Fridays Are For Family – Seven Secrets For A Healthy Marriage

Fridays Are For Family – Seven Secrets For A Healthy Marriage

Can I share a secret with you? Maintaining a healthy marriage is one of the hardest things I do. It’s much easier for me to preach multiple times each week, lead a large staff, and pastor a church with a couple of thousand members than it is to take care of my most important area of ministry. I’m not proud of my shortcomings.  I am, however, constantly – and consciously – working to improve in this important area of my life.  I want to do what the Lord tells me, and what my wife needs from me, so that we can have a healthy and happy marriage.

As as result of recalling where I’ve blown it over the years, I’ve come up with Seven Secrets (they’re really not all that secret) for a Healthy Marriage that I want to pass along to you today.  I hope that they help you avoid some of the mistakes that I’ve made that have hurt my Love and my Lord.

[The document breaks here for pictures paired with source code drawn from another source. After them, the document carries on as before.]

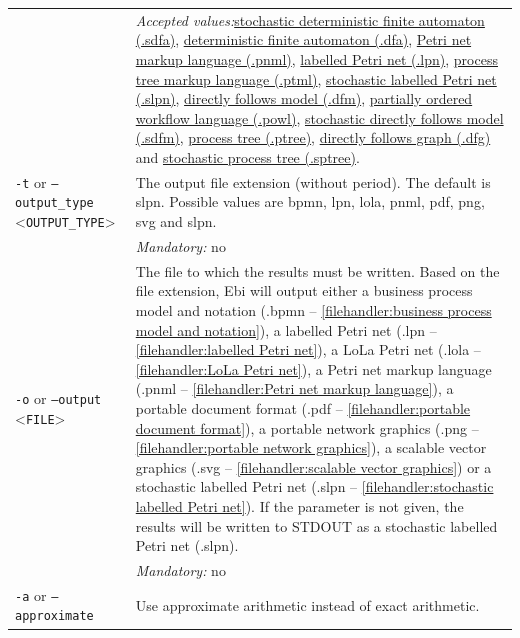 {\begin{tabularx}{\linewidth}{lX}
&\textit{Accepted values:}\quad \hyperref[filehandler:stochastic deterministic finite automaton]{stochastic deterministic finite automaton (.sdfa)}, \hyperref[filehandler:deterministic finite automaton]{deterministic finite automaton (.dfa)}, \hyperref[filehandler:Petri net markup language]{Petri net markup language (.pnml)}, \hyperref[filehandler:labelled Petri net]{labelled Petri net (.lpn)}, \hyperref[filehandler:process tree markup language]{process tree markup language (.ptml)}, \hyperref[filehandler:stochastic labelled Petri net]{stochastic labelled Petri net (.slpn)}, \hyperref[filehandler:directly follows model]{directly follows model (.dfm)}, \hyperref[filehandler:partially ordered workflow language]{partially ordered workflow language (.powl)}, \hyperref[filehandler:stochastic directly follows model]{stochastic directly follows model (.sdfm)}, \hyperref[filehandler:process tree]{process tree (.ptree)}, \hyperref[filehandler:directly follows graph]{directly follows graph (.dfg)} and \hyperref[filehandler:stochastic process tree]{stochastic process tree (.sptree)}.\\
\texttt{-t} or \texttt{--output\_type} <\texttt{OUTPUT\_TYPE}> &
The output file extension (without period). The default is slpn. Possible values are bpmn, lpn, lola, pnml, pdf, png, svg and slpn.\\
&\textit{Mandatory:} \quad no\\
\texttt{-o} or \texttt{--output} <\texttt{FILE}> &
The file to which the results must be written. Based on the file extension, Ebi will output either a business process model and notation (.bpmn -- \cref{filehandler:business process model and notation}), a labelled Petri net (.lpn -- \cref{filehandler:labelled Petri net}), a LoLa Petri net (.lola -- \cref{filehandler:LoLa Petri net}), a Petri net markup language (.pnml -- \cref{filehandler:Petri net markup language}), a portable document format (.pdf -- \cref{filehandler:portable document format}), a portable network graphics (.png -- \cref{filehandler:portable network graphics}), a scalable vector graphics (.svg -- \cref{filehandler:scalable vector graphics}) or a stochastic labelled Petri net (.slpn -- \cref{filehandler:stochastic labelled Petri net}).
If the parameter is not given, the results will be written to STDOUT as a stochastic labelled Petri net (.slpn).\\
&\textit{Mandatory:} \quad no\\
\texttt{-a} or \texttt{--approximate} & Use approximate arithmetic instead of exact arithmetic.\\

\end{tabularx}}
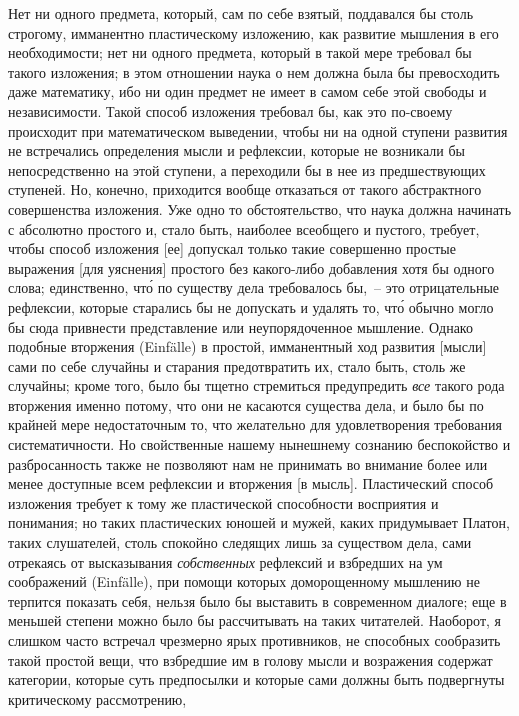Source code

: Нет ни одного предмета, который, сам по себе взятый,
поддавался бы столь строгому, имманентно пластическому
изложению, как развитие мышления в его необходимости;
нет ни одного предмета, который в такой мере требовал
бы такого изложения; в этом отношении наука о нем
должна была бы превосходить даже математику, ибо ни
один предмет не имеет в самом себе этой свободы и независимости.
Такой способ изложения требовал бы, как это
по-своему происходит при математическом выведении,
чтобы ни на одной ступени развития не встречались определения
мысли и рефлексии, которые не возникали бы
непосредственно на этой ступени, а переходили бы в нее
из предшествующих ступеней. Но, конечно, приходится
вообще отказаться от такого абстрактного совершенства
изложения. Уже одно то обстоятельство, что наука должна
начинать с абсолютно простого и, стало быть, наиболее
всеобщего и пустого, требует, чтобы способ изложения [ее]
допускал только такие совершенно простые выражения
[для уяснения] простого без какого-либо добавления хотя
бы одного слова; единственно, чт\'о по существу дела требовалось
бы,~-- это отрицательные рефлексии, которые старались
бы не допускать и удалять то, чт\'о обычно могло
бы сюда привнести представление или неупорядоченное
мышление. Однако подобные вторжения (Einfälle) в простой,
имманентный ход развития [мысли] сами по себе
случайны и старания предотвратить их, стало быть, столь
же случайны; кроме того, было бы тщетно стремиться
предупредить \emph{все} такого рода вторжения именно потому,
что они не касаются существа дела, и было бы по крайней
мере недостаточным то, что желательно для удовлетворения
требования систематичности. Но свойственные
нашему нынешнему сознанию беспокойство и разбросанность
также не позволяют нам не принимать во внимание
более или менее доступные всем рефлексии и вторжения
[в мысль]. Пластический способ изложения требует к тому
же пластической способности восприятия и понимания\endnotemark{};
но таких пластических юношей и мужей, каких
придумывает Платон, таких слушателей, столь спокойно
следящих лишь за существом дела, сами отрекаясь от
высказывания \emph{собственных} рефлексий и взбредших на ум
соображений (Einfälle), при помощи которых доморощенному
мышлению не терпится показать себя, нельзя
было бы выставить в современном диалоге; еще в меньшей
степени можно было бы рассчитывать на таких читателей.
Наоборот, я слишком часто встречал чрезмерно
ярых противников, не способных сообразить такой простой
вещи, что взбредшие им в голову мысли и возражения
содержат категории, которые суть предпосылки и которые
сами должны быть подвергнуты критическому рассмотрению,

1.  Make a commitment for life and growth. It’s not enough to make a vow “Until death do us part.” You must be committed to doing what is necessary to help your spouse grown spiritually, emotionally and personally.  This includes spending time with each other in prayer and Bible study.  I means that you learn how the Lord made them and what they need to be healthy in all of the areas of their life, and then do whatever is necessary to help them become the person God designed them to be.

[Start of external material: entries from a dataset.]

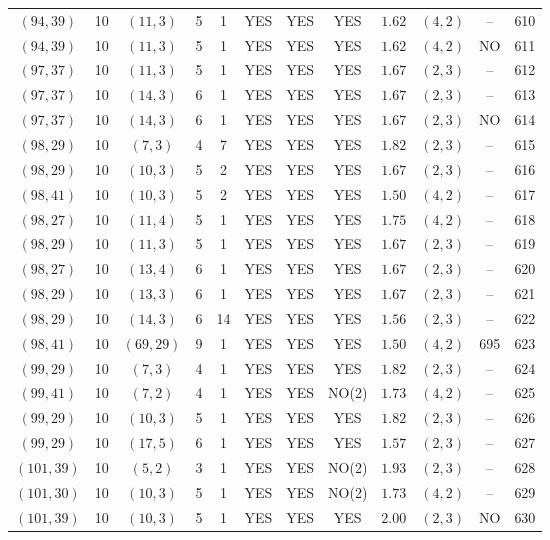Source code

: \begin{longtable}{|c|c|c|c|c|c|c|c|c|c|c|c|}
$(94,39)$ & 10 & $(11,3)$ & 5 & 1 & YES & YES & YES & $1.62$ & $(4,2)$ & -- & 610\\
$(94,39)$ & 10 & $(11,3)$ & 5 & 1 & YES & YES & YES & $1.62$ & $(4,2)$ & NO & 611\\
$(97,37)$ & 10 & $(11,3)$ & 5 & 1 & YES & YES & YES & $1.67$ & $(2,3)$ & -- & 612\\
$(97,37)$ & 10 & $(14,3)$ & 6 & 1 & YES & YES & YES & $1.67$ & $(2,3)$ & -- & 613\\
$(97,37)$ & 10 & $(14,3)$ & 6 & 1 & YES & YES & YES & $1.67$ & $(2,3)$ & NO & 614\\
$(98,29)$ & 10 & $(7,3)$ & 4 & 7 & YES & YES & YES & $1.82$ & $(2,3)$ & -- & 615\\
$(98,29)$ & 10 & $(10,3)$ & 5 & 2 & YES & YES & YES & $1.67$ & $(2,3)$ & -- & 616\\
$(98,41)$ & 10 & $(10,3)$ & 5 & 2 & YES & YES & YES & $1.50$ & $(4,2)$ & -- & 617\\
$(98,27)$ & 10 & $(11,4)$ & 5 & 1 & YES & YES & YES & $1.75$ & $(4,2)$ & -- & 618\\
$(98,29)$ & 10 & $(11,3)$ & 5 & 1 & YES & YES & YES & $1.67$ & $(2,3)$ & -- & 619\\
$(98,27)$ & 10 & $(13,4)$ & 6 & 1 & YES & YES & YES & $1.67$ & $(2,3)$ & -- & 620\\
$(98,29)$ & 10 & $(13,3)$ & 6 & 1 & YES & YES & YES & $1.67$ & $(2,3)$ & -- & 621\\
$(98,29)$ & 10 & $(14,3)$ & 6 & 14 & YES & YES & YES & $1.56$ & $(2,3)$ & -- & 622\\
$(98,41)$ & 10 & $(69,29)$ & 9 & 1 & YES & YES & YES & $1.50$ & $(4,2)$ & 695 & 623\\
$(99,29)$ & 10 & $(7,3)$ & 4 & 1 & YES & YES & YES & $1.82$ & $(2,3)$ & -- & 624\\
$(99,41)$ & 10 & $(7,2)$ & 4 & 1 & YES & YES & NO(2) & $1.73$ & $(4,2)$ & -- & 625\\
$(99,29)$ & 10 & $(10,3)$ & 5 & 1 & YES & YES & YES & $1.82$ & $(2,3)$ & -- & 626\\
$(99,29)$ & 10 & $(17,5)$ & 6 & 1 & YES & YES & YES & $1.57$ & $(2,3)$ & -- & 627\\
$(101,39)$ & 10 & $(5,2)$ & 3 & 1 & YES & YES & NO(2) & $1.93$ & $(2,3)$ & -- & 628\\
$(101,30)$ & 10 & $(10,3)$ & 5 & 1 & YES & YES & NO(2) & $1.73$ & $(4,2)$ & -- & 629\\
$(101,39)$ & 10 & $(10,3)$ & 5 & 1 & YES & YES & YES & $2.00$ & $(2,3)$ & NO & 630\\

\end{longtable}
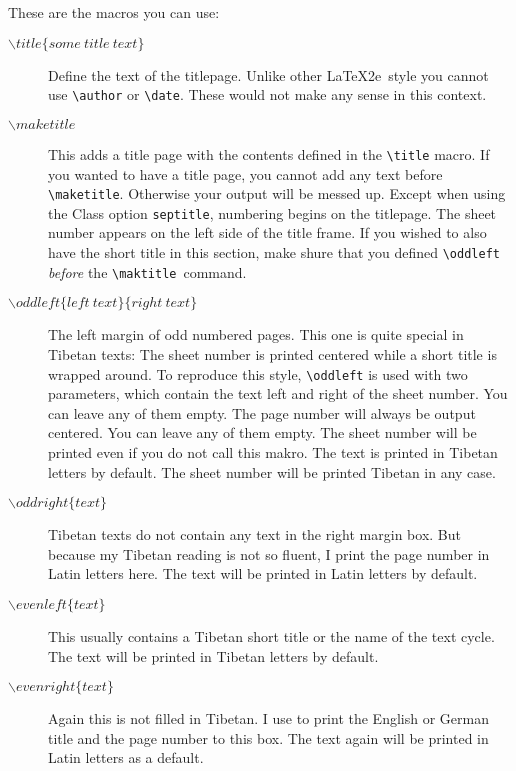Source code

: \documentclass[a4paper,11pt]{article}
\begin{document}
These are the macros you can use:
\begin{description}

\item[$\backslash title\{some\ title\ text\}$] Define the text of the titlepage. Unlike other \LaTeX2e~style you cannot use \verb-\author- or \verb-\date-. These would not make any sense in this context.

\item[$\backslash maketitle$] This adds a title page with the contents defined in the \verb-\title- macro. If you wanted to have a title page, you cannot add any text before \verb-\maketitle-. Otherwise your output will be messed up. Except when using the Class option \verb-septitle-, numbering begins on the titlepage. The sheet number appears on the left side of the title frame. If you wished to also have the short title in this section, make shure that you defined \verb-\oddleft- \emph{before} the \verb-\maktitle-\ command.

\item[$\backslash oddleft\{left\ text\}\{right\ text\}$] The left margin of odd numbered pages. This one is quite special in Tibetan texts: The sheet number is printed centered while a short title is wrapped around. To reproduce this style, \verb-\oddleft- is used with two parameters, which contain the text left and right of the sheet number. You can leave any of them empty.  The page number will always be output centered. You can leave any of them empty. The sheet number will be printed even if you do not call this makro. The text is printed in Tibetan letters by default. The sheet number will be printed Tibetan in any case.

\item[$\backslash oddright\{text\}$] Tibetan texts do not contain any text in the right margin box. But because my Tibetan reading is not so fluent, I print the page number in Latin letters here. The text will be printed in Latin letters by default.

\item[$\backslash evenleft\{text\}$] This usually contains a Tibetan short title or the name of the text cycle. The text will be printed in Tibetan letters by default.

\item[$\backslash evenright\{text\}$] Again this is not filled in Tibetan.  I use to print the English or German title and the page number to this box. The text again will be printed in Latin letters as a default.


\end{description}
\end{document}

2.  Learn the keys of effective communication. I would have trouble tallying up the number of hours I’ve spent in class or working on papers and presentations dealing with preaching or public communication. In fact, I probably spent more hours working on these areas than many of my classmates because of a personal desire I have to be the best preacher I can. But, one of the things that I’ve noticed is that very few people really know how to talk to others, including the one that they’ve promised to love and cherish above all others. This goes along with the first secret in that you must learn how they are made if you are going to effectively communicate love, hurt, disappointment, hope, thanks, etc. as you walk together through life.

3.  Always work on teamwork. A marriage is made of two individuals who come together to do what they could not do on their own. We see this in the very first book of the Bible when God saw that it wasn’t good that Adam was alone so He brought to him a helpmate named Eve. I think that many times we fail to realize that the differences that make it hard to communicate at times are the very things that help us overcome obstacles that we couldn’t manage on our own. So, learn to say quickly and sincerely, “Let’s try your way.”

4.  Never go to bed angry with your spouse.  Kim and I are both strong personalities. Now, I’m loud and she’s not, but we both have VERY strong opinions about how things should be done. This has lead many times to discussions that can be heard at the end of the street. I personally don’t think that having conflict in a marriage is as much of a problem as those where there are never any dissenting opinions. I do, however, think that those times where we both went to bed – me on my side, and Kim on hers – mad at each other were some of the lowest points in our marriage. The Bible tells us to not let the sun go down on our wrath and this certainly, and firstly, must refer to our mate.

5.  Ask for, and give, forgiveness quickly. Dr. Adrian Rogers often said that “Bitterness is an acid that eats its own container.” That’s why it’s so important to seek forgiveness from your spouse when you’ve blown it and give forgiveness when you’ve been wronged. As a matter of fact, one of the most important traits that I’ve found in healthy marriages is that they have very short memories and what’s been forgiven has truly been forgotten.

6.  Create a marriage “on purpose.”  We hear a lot today about “purpose-driven” living. I suggest that if you’re truly going to have a healthy marriage that lasts a life-time it will only be because you both have come to an agreement as to what kind of life you wish to develop and deploy. Don’t take what life throws your way or be blown this way or that by any situation or circumstance. Conceive a picture, a vision, of what you want your life together to look like and then work tirelessly each and every day on the elements that make up the life you would have together.

7.  Keep Christ in the center of your marriage.  Solomon once wrote that “a cord of three strands isn’t easily broken.” In reality the only way to have a healthy marriage is not to have two become one, but three woven together for strength and stability. Determine today to put Christ above anybody else in your life – including your husband or wife – and you’ll find that you will love and be loved in a way that would be impossible otherwise.